Christopher Grimes Gallery is pleased to announce an exhibition of photographs by Ulrich Wüst. This will be Wüst’s first exhibition with a U.S. gallery.
Trained as an urban planner, Wüst came to photography in the 1970s as a rhetorical tool for studying the development of cities. This work quickly developed into a critique of the East German approach to city building and led ultimately to a conceptual approach to portraiture of the Socialist state. In the Stadtbilder series, Wüst photographed East German cities that were slow to recover from wartime destruction, bringing emphasis to the massive, soulless housing structures that emerged in the rise of the Socialist regime and that failed to address the rehabilitation of the cities’ historic city centers. As Wüst recalls: “I wanted to create a landscape of the soul, drawing attention to what we had done to ourselves with our city planning.” Concurrent with the exhibition, the Stadtbilder series will be featured in documenta 14.

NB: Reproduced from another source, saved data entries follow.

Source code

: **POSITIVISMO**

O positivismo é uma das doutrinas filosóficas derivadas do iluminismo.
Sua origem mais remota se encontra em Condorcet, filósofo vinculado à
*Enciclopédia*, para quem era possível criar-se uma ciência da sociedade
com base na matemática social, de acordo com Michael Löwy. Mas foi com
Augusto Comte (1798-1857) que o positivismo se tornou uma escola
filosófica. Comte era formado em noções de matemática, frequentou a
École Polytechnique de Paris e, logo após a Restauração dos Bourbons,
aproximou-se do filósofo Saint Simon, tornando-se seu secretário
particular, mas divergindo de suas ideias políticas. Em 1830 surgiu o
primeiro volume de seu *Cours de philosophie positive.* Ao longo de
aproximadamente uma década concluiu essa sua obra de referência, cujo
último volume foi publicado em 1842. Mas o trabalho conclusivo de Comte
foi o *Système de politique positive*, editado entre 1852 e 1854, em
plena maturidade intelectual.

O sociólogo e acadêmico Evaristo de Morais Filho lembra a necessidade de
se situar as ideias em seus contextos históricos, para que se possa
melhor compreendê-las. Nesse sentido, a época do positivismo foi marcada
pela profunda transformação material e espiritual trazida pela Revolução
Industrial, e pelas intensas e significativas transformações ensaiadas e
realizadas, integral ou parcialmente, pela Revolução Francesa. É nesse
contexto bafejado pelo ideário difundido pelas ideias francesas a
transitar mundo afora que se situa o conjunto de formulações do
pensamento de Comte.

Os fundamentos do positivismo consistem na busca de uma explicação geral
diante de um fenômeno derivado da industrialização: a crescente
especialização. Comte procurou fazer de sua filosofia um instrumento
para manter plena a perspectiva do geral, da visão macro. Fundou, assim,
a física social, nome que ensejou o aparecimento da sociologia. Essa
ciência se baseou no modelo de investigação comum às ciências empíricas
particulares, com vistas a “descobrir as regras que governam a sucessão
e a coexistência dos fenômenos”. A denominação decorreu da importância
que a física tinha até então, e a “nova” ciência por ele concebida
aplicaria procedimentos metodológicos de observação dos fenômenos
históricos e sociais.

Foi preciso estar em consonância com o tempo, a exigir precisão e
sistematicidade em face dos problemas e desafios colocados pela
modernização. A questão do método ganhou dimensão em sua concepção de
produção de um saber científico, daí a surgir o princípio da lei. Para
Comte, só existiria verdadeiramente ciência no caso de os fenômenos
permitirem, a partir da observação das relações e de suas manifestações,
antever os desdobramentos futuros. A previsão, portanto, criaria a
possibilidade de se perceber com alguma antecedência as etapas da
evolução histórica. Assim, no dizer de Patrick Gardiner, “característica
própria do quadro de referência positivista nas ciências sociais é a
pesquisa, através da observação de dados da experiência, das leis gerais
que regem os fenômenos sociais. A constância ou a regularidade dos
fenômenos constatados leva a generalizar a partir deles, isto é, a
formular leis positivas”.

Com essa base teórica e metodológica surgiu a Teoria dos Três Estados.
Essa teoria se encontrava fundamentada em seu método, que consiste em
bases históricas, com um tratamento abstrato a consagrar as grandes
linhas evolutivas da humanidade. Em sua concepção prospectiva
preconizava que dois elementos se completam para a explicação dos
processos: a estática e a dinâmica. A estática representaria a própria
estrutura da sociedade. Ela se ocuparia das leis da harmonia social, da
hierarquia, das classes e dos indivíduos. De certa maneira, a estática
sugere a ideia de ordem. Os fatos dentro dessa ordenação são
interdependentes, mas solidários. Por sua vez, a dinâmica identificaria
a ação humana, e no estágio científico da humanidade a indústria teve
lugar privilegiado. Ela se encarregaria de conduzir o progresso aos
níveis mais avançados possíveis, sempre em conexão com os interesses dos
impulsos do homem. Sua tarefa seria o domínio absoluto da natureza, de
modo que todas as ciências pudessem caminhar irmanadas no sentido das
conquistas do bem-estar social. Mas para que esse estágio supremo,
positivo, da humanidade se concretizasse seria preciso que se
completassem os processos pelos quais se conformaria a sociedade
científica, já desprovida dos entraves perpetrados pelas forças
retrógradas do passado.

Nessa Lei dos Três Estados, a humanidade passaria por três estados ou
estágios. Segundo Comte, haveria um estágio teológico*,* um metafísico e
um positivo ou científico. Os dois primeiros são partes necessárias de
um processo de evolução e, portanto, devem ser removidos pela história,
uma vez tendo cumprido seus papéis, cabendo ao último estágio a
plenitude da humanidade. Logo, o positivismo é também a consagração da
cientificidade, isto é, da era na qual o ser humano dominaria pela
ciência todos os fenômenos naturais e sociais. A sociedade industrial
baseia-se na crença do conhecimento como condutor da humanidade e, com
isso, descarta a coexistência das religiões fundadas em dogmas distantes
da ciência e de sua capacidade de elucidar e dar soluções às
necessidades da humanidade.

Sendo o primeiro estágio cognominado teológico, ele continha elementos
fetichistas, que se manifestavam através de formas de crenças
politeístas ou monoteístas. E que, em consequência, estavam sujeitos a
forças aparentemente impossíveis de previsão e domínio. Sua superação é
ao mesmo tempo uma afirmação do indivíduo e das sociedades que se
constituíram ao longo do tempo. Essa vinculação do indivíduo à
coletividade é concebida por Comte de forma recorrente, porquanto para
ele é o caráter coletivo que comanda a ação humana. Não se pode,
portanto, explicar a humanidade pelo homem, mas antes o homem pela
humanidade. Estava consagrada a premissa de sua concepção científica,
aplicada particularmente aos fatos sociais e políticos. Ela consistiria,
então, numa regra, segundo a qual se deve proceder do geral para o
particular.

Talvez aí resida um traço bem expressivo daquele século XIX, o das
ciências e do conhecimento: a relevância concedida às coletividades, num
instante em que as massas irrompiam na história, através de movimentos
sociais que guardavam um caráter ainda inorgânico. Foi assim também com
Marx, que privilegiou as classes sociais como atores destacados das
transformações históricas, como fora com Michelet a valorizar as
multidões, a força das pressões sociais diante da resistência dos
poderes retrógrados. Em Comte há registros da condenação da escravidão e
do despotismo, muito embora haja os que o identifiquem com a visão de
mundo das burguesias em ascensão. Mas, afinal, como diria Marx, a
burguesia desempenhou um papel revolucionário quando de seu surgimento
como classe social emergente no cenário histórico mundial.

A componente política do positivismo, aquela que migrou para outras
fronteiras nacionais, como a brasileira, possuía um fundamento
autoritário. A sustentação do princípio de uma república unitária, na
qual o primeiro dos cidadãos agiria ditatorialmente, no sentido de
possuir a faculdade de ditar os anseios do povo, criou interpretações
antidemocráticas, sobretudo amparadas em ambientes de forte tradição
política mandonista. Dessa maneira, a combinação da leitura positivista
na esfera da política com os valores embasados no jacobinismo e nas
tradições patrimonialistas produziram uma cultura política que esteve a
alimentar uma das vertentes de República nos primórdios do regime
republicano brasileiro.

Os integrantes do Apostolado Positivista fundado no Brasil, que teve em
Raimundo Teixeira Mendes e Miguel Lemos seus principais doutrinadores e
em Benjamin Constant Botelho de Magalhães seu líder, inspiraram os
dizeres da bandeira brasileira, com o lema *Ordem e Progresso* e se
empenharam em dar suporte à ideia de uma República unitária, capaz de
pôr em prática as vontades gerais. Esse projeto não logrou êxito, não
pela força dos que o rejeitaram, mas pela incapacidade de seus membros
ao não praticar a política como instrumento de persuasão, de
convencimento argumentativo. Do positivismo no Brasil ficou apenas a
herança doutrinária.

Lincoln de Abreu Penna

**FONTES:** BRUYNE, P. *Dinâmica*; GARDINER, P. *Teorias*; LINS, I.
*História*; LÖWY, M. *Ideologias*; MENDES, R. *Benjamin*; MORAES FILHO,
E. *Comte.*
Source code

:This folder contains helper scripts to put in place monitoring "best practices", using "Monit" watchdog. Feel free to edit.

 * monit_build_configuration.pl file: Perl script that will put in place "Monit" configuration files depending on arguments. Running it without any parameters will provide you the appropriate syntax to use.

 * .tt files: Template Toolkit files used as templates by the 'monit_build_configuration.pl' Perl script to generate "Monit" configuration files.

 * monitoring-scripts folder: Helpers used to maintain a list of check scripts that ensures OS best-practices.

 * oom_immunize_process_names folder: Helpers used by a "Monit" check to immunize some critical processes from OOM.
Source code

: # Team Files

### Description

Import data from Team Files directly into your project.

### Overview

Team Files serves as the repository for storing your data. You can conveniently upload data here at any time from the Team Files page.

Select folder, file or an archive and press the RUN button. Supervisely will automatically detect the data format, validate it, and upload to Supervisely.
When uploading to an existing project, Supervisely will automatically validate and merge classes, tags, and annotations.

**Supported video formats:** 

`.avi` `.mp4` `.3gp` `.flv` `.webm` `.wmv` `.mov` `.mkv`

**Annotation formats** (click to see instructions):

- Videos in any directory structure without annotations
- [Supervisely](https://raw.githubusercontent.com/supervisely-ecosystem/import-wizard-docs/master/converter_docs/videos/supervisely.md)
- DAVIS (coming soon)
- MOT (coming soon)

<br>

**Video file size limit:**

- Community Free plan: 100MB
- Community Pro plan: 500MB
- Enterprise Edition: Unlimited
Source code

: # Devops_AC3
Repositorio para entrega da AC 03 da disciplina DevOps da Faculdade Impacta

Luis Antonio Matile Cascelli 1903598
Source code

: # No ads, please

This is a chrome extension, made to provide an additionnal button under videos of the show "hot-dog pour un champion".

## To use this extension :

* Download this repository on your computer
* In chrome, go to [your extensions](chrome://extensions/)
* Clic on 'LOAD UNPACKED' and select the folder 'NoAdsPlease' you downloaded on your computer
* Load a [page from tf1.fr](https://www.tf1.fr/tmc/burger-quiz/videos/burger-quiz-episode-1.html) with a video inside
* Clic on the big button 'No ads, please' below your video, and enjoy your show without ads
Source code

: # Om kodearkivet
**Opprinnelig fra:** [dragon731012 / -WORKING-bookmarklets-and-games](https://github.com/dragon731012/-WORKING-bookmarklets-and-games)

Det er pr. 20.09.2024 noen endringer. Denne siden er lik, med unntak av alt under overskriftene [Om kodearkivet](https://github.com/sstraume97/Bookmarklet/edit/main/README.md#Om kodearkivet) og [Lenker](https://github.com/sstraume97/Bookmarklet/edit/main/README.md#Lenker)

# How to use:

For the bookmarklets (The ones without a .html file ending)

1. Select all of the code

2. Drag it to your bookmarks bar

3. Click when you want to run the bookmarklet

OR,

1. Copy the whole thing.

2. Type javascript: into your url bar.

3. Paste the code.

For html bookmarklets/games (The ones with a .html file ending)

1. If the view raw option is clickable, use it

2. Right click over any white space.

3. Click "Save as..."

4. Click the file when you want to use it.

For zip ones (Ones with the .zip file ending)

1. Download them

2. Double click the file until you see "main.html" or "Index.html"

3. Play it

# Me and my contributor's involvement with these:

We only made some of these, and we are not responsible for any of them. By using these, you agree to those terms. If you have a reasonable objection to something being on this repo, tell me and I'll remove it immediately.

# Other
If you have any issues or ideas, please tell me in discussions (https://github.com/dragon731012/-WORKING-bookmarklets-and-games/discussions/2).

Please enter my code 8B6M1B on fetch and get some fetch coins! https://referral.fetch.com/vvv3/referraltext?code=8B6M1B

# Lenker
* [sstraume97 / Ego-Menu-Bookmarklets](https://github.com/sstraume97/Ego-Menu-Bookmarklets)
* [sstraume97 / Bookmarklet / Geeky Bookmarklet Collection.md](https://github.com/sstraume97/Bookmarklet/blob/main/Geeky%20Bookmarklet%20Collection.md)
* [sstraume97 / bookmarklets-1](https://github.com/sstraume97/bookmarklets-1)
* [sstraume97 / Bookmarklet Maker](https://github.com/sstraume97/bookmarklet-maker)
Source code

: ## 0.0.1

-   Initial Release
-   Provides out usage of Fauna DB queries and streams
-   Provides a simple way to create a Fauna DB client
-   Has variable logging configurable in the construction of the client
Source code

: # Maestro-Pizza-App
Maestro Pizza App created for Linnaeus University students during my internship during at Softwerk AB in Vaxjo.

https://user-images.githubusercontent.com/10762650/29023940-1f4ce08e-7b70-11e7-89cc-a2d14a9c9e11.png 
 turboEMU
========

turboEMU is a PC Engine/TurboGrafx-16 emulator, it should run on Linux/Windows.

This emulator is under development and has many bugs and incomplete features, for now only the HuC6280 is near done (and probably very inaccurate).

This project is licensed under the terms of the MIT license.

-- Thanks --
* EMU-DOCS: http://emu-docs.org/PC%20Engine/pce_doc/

Wüst remained in East Berlin after the fall of the Berlin Wall, where he began photographing left behind objects from the homes of those who abruptly fled the city. In these photographs from the Nachlass series Wüst captured the intimate architecture of everyday life, creating the objects’ historical portraits, and ultimately a portrait of their former owner, before they were disposed of and forgotten.
Ulrich Wüst has lived and worked in Berlin since 1972, where he continues to photograph the evolution of German cities and their historic memory. Wüst’s first solo exhibition in the U.S., Public and Private: East Germany in Photographs by Ulrich Wüst, debuted at the MIT Museum in Cambridge, MA in 2015 and travelled to the Chrysler Museum of Art in Norfolk, VA in 2016. Wüst’s work has been collected by the Berlinische Galerie, the Deutsche Genossenschaftsbank, the Art Collection of the German Bundestag, the Berlin State Museums, and the Museum of Prints and Drawings Berlin, and has been featured in solo exhibitions throughout Europe.